START Data

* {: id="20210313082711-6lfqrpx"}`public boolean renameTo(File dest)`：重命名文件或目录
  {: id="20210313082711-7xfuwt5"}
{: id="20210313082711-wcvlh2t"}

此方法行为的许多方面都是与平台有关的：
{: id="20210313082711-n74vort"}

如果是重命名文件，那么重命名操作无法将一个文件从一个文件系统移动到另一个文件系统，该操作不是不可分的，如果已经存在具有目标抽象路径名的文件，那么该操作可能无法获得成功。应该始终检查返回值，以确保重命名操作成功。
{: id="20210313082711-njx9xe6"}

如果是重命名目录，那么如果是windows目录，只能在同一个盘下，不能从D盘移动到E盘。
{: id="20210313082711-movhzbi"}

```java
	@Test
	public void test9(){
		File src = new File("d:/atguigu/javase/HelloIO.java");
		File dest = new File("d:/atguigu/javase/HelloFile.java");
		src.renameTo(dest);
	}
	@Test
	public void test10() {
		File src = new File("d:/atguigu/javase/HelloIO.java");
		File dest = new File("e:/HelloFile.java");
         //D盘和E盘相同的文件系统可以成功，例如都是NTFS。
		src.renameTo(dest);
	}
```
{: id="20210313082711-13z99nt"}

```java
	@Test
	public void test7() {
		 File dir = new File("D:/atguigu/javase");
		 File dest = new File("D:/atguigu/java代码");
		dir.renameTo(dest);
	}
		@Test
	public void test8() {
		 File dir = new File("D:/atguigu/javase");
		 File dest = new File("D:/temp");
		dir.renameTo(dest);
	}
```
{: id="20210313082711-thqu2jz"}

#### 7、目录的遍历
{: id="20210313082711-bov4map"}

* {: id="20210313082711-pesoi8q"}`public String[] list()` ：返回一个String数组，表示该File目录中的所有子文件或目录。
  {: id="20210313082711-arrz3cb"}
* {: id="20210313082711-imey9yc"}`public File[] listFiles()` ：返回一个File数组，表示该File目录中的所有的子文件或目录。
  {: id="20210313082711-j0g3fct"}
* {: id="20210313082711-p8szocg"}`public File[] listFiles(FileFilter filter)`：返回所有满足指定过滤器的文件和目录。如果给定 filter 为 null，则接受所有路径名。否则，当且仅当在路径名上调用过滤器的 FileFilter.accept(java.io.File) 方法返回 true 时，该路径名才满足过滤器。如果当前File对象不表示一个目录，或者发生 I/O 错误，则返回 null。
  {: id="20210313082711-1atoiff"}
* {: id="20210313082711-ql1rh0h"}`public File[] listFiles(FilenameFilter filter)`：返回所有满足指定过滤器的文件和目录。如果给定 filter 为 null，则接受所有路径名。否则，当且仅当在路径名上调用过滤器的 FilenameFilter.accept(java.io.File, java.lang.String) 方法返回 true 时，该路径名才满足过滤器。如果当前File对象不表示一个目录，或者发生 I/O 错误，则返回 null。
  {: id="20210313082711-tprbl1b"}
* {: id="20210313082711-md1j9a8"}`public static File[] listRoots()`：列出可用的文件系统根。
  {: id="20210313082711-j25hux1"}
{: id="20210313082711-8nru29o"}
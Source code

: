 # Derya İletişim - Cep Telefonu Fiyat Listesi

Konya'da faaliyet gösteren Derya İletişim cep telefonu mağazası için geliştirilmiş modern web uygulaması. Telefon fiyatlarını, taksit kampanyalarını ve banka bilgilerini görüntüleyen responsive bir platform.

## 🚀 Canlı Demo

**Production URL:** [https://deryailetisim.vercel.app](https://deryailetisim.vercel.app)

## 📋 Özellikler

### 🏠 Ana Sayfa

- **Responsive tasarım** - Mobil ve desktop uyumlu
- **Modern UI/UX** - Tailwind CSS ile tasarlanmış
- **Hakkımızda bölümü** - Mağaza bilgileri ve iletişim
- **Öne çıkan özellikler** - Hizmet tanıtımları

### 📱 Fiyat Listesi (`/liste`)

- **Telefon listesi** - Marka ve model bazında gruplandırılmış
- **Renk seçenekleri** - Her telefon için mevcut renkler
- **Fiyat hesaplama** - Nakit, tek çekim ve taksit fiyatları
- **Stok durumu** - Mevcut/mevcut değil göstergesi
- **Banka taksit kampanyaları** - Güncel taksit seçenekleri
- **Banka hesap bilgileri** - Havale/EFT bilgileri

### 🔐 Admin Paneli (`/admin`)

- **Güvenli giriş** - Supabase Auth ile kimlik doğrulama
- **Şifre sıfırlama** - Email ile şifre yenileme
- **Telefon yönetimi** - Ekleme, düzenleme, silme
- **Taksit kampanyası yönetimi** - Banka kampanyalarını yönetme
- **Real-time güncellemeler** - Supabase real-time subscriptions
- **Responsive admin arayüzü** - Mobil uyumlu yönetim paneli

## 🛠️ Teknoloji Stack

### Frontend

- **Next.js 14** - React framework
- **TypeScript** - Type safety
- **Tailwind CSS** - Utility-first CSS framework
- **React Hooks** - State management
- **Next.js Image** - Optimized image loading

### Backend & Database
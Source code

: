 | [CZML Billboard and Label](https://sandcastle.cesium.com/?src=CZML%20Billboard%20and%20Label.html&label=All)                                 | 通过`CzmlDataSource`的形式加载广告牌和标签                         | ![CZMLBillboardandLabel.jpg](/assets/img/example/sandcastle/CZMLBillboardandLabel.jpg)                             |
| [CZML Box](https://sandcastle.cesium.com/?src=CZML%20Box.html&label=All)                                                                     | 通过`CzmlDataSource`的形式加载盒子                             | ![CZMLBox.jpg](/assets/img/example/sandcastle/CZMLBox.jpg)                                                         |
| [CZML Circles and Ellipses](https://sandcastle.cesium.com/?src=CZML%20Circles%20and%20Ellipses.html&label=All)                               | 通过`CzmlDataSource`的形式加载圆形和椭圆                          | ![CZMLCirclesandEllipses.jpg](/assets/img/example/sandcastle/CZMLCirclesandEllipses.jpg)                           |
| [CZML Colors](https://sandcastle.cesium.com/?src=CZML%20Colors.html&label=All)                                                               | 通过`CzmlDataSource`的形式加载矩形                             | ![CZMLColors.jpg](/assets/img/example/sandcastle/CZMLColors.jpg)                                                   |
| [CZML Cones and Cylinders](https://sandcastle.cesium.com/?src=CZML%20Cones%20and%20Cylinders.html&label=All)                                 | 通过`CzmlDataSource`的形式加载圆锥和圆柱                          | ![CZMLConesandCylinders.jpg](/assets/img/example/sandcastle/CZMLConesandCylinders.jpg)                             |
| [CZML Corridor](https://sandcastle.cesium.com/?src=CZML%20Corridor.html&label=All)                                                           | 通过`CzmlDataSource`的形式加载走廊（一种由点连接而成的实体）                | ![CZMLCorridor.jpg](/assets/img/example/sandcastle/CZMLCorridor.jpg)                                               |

END Data

→ Task requirements
Please copy out every entry word for word.

→ Result for this task
* {: id="20210313082711-6lfqrpx"}`public boolean renameTo(File dest)`：重命名文件或目录
  {: id="20210313082711-7xfuwt5"}
{: id="20210313082711-wcvlh2t"}

此方法行为的许多方面都是与平台有关的：
{: id="20210313082711-n74vort"}

如果是重命名文件，那么重命名操作无法将一个文件从一个文件系统移动到另一个文件系统，该操作不是不可分的，如果已经存在具有目标抽象路径名的文件，那么该操作可能无法获得成功。应该始终检查返回值，以确保重命名操作成功。
{: id="20210313082711-njx9xe6"}

如果是重命名目录，那么如果是windows目录，只能在同一个盘下，不能从D盘移动到E盘。
{: id="20210313082711-movhzbi"}

```java
	@Test
	public void test9(){
		File src = new File("d:/atguigu/javase/HelloIO.java");
		File dest = new File("d:/atguigu/javase/HelloFile.java");
		src.renameTo(dest);
	}
	@Test
	public void test10() {
		File src = new File("d:/atguigu/javase/HelloIO.java");
		File dest = new File("e:/HelloFile.java");
         //D盘和E盘相同的文件系统可以成功，例如都是NTFS。
		src.renameTo(dest);
	}
```
{: id="20210313082711-13z99nt"}

```java
	@Test
	public void test7() {
		 File dir = new File("D:/atguigu/javase");
		 File dest = new File("D:/atguigu/java代码");
		dir.renameTo(dest);
	}
		@Test
	public void test8() {
		 File dir = new File("D:/atguigu/javase");
		 File dest = new File("D:/temp");
		dir.renameTo(dest);
	}
```
{: id="20210313082711-thqu2jz"}

#### 7、目录的遍历
{: id="20210313082711-bov4map"}

* {: id="20210313082711-pesoi8q"}`public String[] list()` ：返回一个String数组，表示该File目录中的所有子文件或目录。
  {: id="20210313082711-arrz3cb"}
* {: id="20210313082711-imey9yc"}`public File[] listFiles()` ：返回一个File数组，表示该File目录中的所有的子文件或目录。
  {: id="20210313082711-j0g3fct"}
* {: id="20210313082711-p8szocg"}`public File[] listFiles(FileFilter filter)`：返回所有满足指定过滤器的文件和目录。如果给定 filter 为 null，则接受所有路径名。否则，当且仅当在路径名上调用过滤器的 FileFilter.accept(java.io.File) 方法返回 true 时，该路径名才满足过滤器。如果当前File对象不表示一个目录，或者发生 I/O 错误，则返回 null。
  {: id="20210313082711-1atoiff"}
* {: id="20210313082711-ql1rh0h"}`public File[] listFiles(FilenameFilter filter)`：返回所有满足指定过滤器的文件和目录。如果给定 filter 为 null，则接受所有路径名。否则，当且仅当在路径名上调用过滤器的 FilenameFilter.accept(java.io.File, java.lang.String) 方法返回 true 时，该路径名才满足过滤器。如果当前File对象不表示一个目录，或者发生 I/O 错误，则返回 null。
  {: id="20210313082711-tprbl1b"}
* {: id="20210313082711-md1j9a8"}`public static File[] listRoots()`：列出可用的文件系统根。
  {: id="20210313082711-j25hux1"}
{: id="20210313082711-8nru29o"}
Source code

: # Derya İletişim - Cep Telefonu Fiyat Listesi

Konya'da faaliyet gösteren Derya İletişim cep telefonu mağazası için geliştirilmiş modern web uygulaması. Telefon fiyatlarını, taksit kampanyalarını ve banka bilgilerini görüntüleyen responsive bir platform.

## 🚀 Canlı Demo

**Production URL:** [https://deryailetisim.vercel.app](https://deryailetisim.vercel.app)

## 📋 Özellikler

### 🏠 Ana Sayfa

- **Responsive tasarım** - Mobil ve desktop uyumlu
- **Modern UI/UX** - Tailwind CSS ile tasarlanmış
- **Hakkımızda bölümü** - Mağaza bilgileri ve iletişim
- **Öne çıkan özellikler** - Hizmet tanıtımları

### 📱 Fiyat Listesi (`/liste`)

- **Telefon listesi** - Marka ve model bazında gruplandırılmış
- **Renk seçenekleri** - Her telefon için mevcut renkler
- **Fiyat hesaplama** - Nakit, tek çekim ve taksit fiyatları
- **Stok durumu** - Mevcut/mevcut değil göstergesi
- **Banka taksit kampanyaları** - Güncel taksit seçenekleri
- **Banka hesap bilgileri** - Havale/EFT bilgileri

### 🔐 Admin Paneli (`/admin`)

- **Güvenli giriş** - Supabase Auth ile kimlik doğrulama
- **Şifre sıfırlama** - Email ile şifre yenileme
- **Telefon yönetimi** - Ekleme, düzenleme, silme
- **Taksit kampanyası yönetimi** - Banka kampanyalarını yönetme
- **Real-time güncellemeler** - Supabase real-time subscriptions
- **Responsive admin arayüzü** - Mobil uyumlu yönetim paneli

## 🛠️ Teknoloji Stack

### Frontend

- **Next.js 14** - React framework
- **TypeScript** - Type safety
- **Tailwind CSS** - Utility-first CSS framework
- **React Hooks** - State management
- **Next.js Image** - Optimized image loading

### Backend & Database
Source code

: | [CZML Billboard and Label](https://sandcastle.cesium.com/?src=CZML%20Billboard%20and%20Label.html&label=All)                                 | 通过`CzmlDataSource`的形式加载广告牌和标签                         | ![CZMLBillboardandLabel.jpg](/assets/img/example/sandcastle/CZMLBillboardandLabel.jpg)                             |
| [CZML Box](https://sandcastle.cesium.com/?src=CZML%20Box.html&label=All)                                                                     | 通过`CzmlDataSource`的形式加载盒子                             | ![CZMLBox.jpg](/assets/img/example/sandcastle/CZMLBox.jpg)                                                         |
| [CZML Circles and Ellipses](https://sandcastle.cesium.com/?src=CZML%20Circles%20and%20Ellipses.html&label=All)                               | 通过`CzmlDataSource`的形式加载圆形和椭圆                          | ![CZMLCirclesandEllipses.jpg](/assets/img/example/sandcastle/CZMLCirclesandEllipses.jpg)                           |
| [CZML Colors](https://sandcastle.cesium.com/?src=CZML%20Colors.html&label=All)                                                               | 通过`CzmlDataSource`的形式加载矩形                             | ![CZMLColors.jpg](/assets/img/example/sandcastle/CZMLColors.jpg)                                                   |
| [CZML Cones and Cylinders](https://sandcastle.cesium.com/?src=CZML%20Cones%20and%20Cylinders.html&label=All)                                 | 通过`CzmlDataSource`的形式加载圆锥和圆柱                          | ![CZMLConesandCylinders.jpg](/assets/img/example/sandcastle/CZMLConesandCylinders.jpg)                             |
| [CZML Corridor](https://sandcastle.cesium.com/?src=CZML%20Corridor.html&label=All)                                                           | 通过`CzmlDataSource`的形式加载走廊（一种由点连接而成的实体）                | ![CZMLCorridor.jpg](/assets/img/example/sandcastle/CZMLCorridor.jpg)                                               |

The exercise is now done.